Cuando está la literatura de por medio, la amistad puede darse como una relación entre discípulo y maestro, figuras que Dante usó para estructurar La Divina Comedia. Dante y Virgilio, como Verlaine y Rimbaud, descienden al infierno. Se supone que el discípulo debe superar al maestro, pero esto pocas veces pasa en la realidad, y en general es el maestro quien sobrevive a sus discípulos, como Confucio tomando vino y lanzando sus enseñanzas sentado en posición de loto bajo un sauce mientras los alumnos escuchan y toman nota a la sombra. Borges no tenía la intención de enseñar nada, era Bioy el que necesitaba aprender.
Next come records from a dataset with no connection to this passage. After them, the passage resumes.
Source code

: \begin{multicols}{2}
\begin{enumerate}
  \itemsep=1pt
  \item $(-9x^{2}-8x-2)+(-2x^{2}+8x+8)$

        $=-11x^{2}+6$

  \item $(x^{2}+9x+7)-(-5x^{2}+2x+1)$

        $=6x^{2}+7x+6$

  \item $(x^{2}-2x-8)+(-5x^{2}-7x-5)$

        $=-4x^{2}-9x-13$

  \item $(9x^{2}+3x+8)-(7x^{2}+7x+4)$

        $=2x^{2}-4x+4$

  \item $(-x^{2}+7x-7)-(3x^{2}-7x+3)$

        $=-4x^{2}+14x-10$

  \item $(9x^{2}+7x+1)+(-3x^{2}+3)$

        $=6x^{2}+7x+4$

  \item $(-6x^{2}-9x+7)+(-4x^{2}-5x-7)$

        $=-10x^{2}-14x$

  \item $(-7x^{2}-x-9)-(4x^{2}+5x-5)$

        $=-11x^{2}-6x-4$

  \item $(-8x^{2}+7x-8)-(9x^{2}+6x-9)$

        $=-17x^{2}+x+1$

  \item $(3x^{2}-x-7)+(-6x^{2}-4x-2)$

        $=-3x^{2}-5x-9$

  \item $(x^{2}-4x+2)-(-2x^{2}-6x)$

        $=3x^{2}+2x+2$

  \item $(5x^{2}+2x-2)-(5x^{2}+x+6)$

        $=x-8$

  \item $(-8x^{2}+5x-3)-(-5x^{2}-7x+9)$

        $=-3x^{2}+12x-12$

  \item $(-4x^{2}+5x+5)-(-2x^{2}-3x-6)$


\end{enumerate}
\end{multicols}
A fines del siglo XIX nacía la conciencia de las generaciones, de los colectivismos y las utopías, y las primeras vanguardias fueron la manifestación de que la amistad puede derivar en la literatura, o al revés, la literatura puede compartirse a través de los gustos, las lecturas, los horizontes, los ideales, los carnets de partidos políticos y hasta los mismos procedimientos literarios. Una amistad como una secta, reglas determinadas que deben adaptarse a una norma, como esas películas yanquis de cofradías adolescentes donde Zac Efron lidera una fraternidad y quiere dar la mejor fiesta de fin de año para unirse al Salón de la Fama de Delta Psi, la fraternidad más grande de todas en la Universidad de Vermont. Estas amistades parecen pura apariencia, porque apenas se deja de sostener las mismas ideas, apenas alguien se desvía un milímetro de lo establecido, lo expulsan, lo discriminan. La amistad tiene sus ritos, la de Borges y Bioy también era religiosa, y pasaba en el living de la casa de Bioy. “Come en casa Borges”, la frase que se repite en el comienzo de muchas entradas del diario, puede leerse como un rezo, una oración.
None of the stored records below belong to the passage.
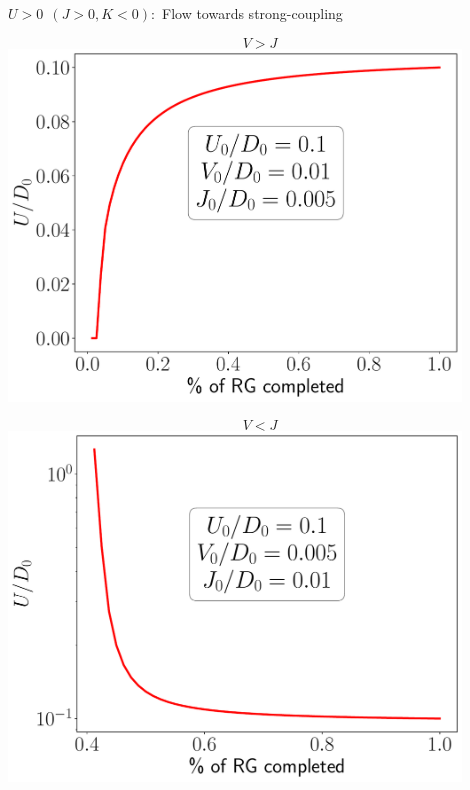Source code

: \documentclass[aspectratio=169]{beamer}
\begin{document}
\begin{frame}[noframenumbering]{\(U>0~ ~ (J > 0, K < 0):\) Flow towards strong-coupling}
{\vspace*{-25pt}
\begin{minipage}{0.49\textwidth}
\centering
\[ V > J\]
	\includegraphics[width=0.9\textwidth]{figures/U_irr,U>0,U.pdf}
\end{minipage}
\begin{minipage}{0.49\textwidth}
\centering
\[ V < J\]
	\includegraphics[width=0.9\textwidth]{figures/U_rel,U>0,U.pdf}
\end{minipage}
}

\end{frame}
\end{document}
Fierro y Cruz eran amigos, el Quijote y Sancho eran amigos, Mauro Icardi y Maxi López eran amigos. En la amistad existe la posibilidad de la traición, de borrar de un plumazo todos los momentos compartidos al destruir los códigos tácitos que fundan la amistad. Son mandamientos no redactados por ninguna de las partes interesadas, aunque en la amistad no haya interés, dicho sea de paso, como le pasó al bueno de Jekyll, quien le dejó sus bienes a Hyde, su amigo, en un testamento que lo consignaba como único heredero de su fortuna. ¿Qué se le deja a un amigo cuando uno de los dos se muere? Para Bioy, la publicación de su Borges habrá sido como verlo revivir a su mejor amigo, hablar con él, otra vez, como durante tantas noches, y no un puñal clavado por la espalda al mostrarlo débil, indefenso y ciego, meándole la tapa del inodoro mientras recita los versos de un poeta y pintor inglés del siglo XIX. Borges parece no escuchar que Bioy le dice que está meando en el piso. O no lo escucha, o se hace el distraído, porque la amistad tiene esas cosas, total Borges sabe que limpia la empleada doméstica. Después de recitar, Borges sigue hablando como si nada: “Una poesía como la de Rossetti, puramente literaria, puramente decorativa, ¿es lícita?”, dice. ¿Existe algo más en la literatura que lo puramente literario para un escritor que ficcionalizó la ficción y volvió a Adolfo Bioy Casares un personaje de sus mejores cuentos?